В начале февраля в Москву на съезд на неделю поехал Готфрид Готфридович. Готфрид Готфридович вернулся и передал Алексею его – Алексеевы – письма к Шуре. Письма были распечатаны. Готфрид Готфридович сказал, передавая письма:
– Шура просила вернуть тебе твою белиберду. Я прочитал, – какие безобразия ты пишешь девушкам!
Алексей полез на дядю с кулаками, чтобы доказать ему возмутительность чтения чужих писем. Дядя отшутился, в шутке взяв руки Алексея и помяв ему кости. Алексей не понимал такой гадости – ни со стороны Шуры, ни со стороны дяди. Готфрид Готфридович сказал:
– Ты разорви эти письма, тебе должно быть стыдно за них.

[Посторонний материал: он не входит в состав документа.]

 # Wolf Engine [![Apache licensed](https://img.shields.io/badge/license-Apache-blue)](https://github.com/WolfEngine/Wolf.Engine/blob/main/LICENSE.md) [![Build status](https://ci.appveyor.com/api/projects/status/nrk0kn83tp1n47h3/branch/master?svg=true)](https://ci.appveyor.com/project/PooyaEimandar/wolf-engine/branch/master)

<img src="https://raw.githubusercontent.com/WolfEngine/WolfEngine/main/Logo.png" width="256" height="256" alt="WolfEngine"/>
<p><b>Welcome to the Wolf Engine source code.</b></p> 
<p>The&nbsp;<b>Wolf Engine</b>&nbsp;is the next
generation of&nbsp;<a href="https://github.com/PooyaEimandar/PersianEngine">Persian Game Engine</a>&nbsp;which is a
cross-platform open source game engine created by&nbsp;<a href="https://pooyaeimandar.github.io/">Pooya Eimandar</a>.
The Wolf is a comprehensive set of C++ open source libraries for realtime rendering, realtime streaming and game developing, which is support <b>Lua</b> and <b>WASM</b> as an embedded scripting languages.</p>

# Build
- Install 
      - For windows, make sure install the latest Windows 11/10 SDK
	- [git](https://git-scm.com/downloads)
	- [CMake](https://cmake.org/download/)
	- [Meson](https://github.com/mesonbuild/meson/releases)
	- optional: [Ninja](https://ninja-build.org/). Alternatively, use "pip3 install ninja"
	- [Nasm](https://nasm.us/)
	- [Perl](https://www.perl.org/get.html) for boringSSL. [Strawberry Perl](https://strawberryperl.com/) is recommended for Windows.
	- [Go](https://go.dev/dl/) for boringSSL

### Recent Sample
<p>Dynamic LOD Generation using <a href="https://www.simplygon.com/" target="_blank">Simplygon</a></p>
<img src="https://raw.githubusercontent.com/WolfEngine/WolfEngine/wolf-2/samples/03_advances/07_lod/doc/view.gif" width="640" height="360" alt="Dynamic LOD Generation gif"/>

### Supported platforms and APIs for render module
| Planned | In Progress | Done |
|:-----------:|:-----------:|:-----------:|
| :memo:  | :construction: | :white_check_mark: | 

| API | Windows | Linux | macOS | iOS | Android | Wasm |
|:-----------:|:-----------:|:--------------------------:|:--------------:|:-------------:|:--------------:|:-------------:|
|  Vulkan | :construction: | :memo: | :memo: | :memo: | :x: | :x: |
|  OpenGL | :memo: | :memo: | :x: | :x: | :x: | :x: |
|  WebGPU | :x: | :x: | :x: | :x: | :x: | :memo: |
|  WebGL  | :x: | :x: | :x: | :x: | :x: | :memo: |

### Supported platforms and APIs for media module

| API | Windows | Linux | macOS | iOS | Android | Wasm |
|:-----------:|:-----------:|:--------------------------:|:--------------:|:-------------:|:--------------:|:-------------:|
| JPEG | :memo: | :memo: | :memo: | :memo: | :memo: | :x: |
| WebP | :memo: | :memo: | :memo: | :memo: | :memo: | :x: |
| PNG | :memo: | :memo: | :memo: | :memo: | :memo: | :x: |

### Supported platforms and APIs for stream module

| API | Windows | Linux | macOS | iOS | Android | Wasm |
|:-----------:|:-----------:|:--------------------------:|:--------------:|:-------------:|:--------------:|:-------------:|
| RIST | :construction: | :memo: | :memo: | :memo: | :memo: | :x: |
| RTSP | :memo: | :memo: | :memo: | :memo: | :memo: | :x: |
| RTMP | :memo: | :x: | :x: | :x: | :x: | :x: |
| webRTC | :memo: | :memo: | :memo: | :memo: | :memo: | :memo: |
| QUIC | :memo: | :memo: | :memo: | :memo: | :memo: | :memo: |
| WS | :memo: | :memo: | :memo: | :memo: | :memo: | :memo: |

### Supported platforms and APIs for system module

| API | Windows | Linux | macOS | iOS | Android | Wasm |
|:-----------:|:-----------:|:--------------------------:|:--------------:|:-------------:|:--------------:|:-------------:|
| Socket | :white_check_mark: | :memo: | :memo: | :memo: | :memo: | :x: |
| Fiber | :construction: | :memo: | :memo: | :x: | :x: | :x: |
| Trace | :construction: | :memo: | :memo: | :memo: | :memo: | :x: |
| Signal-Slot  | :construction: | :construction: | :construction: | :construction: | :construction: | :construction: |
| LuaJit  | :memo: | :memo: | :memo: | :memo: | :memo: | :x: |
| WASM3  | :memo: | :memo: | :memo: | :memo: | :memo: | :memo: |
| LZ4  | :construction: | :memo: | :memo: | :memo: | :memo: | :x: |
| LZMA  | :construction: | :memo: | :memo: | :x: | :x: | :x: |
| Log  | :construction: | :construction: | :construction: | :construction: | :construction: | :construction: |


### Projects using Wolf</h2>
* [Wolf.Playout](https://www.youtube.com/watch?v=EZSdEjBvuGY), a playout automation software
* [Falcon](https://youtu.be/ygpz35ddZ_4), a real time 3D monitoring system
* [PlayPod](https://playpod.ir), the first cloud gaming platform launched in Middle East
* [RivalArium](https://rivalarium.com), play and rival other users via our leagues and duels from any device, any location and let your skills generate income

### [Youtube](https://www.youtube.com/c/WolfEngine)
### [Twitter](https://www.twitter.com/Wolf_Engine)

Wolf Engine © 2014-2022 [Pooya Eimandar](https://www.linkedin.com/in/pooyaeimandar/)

Алексей пошел читать письма фрау Леонтине. Тогда Готфрид Готфридович, несвойственно для немцев осердившись, отнял эти письма и бросил их в печку. И тогда впервые увидал Алексей, как плакала фрау Леонтина, крупными безмолвными слезинками.
Здесь кончается глава первая рассказа. Алексей уехал в мае от Готфрида Готфридовича – навсегда, чтобы поступать в жизнь.
Глава вторая рассказа – истоками своими имеет главу первую, но узлы ее развязались пять лет спустя. За эти годы возникла война, увертюра революции. В эту увертюру Готфрид Готфридович купил себе на реке Кадомке, над Окою, усадьбу. Сам он по-прежнему жил в губернском городе, разъезжая по уезду, – в усадьбе же посадил фрау Леонтину, где она примерное немецкое завела хозяйство, молочное, маслобойное, свиное, усадьбу покрыв, по-немецки, черепицами.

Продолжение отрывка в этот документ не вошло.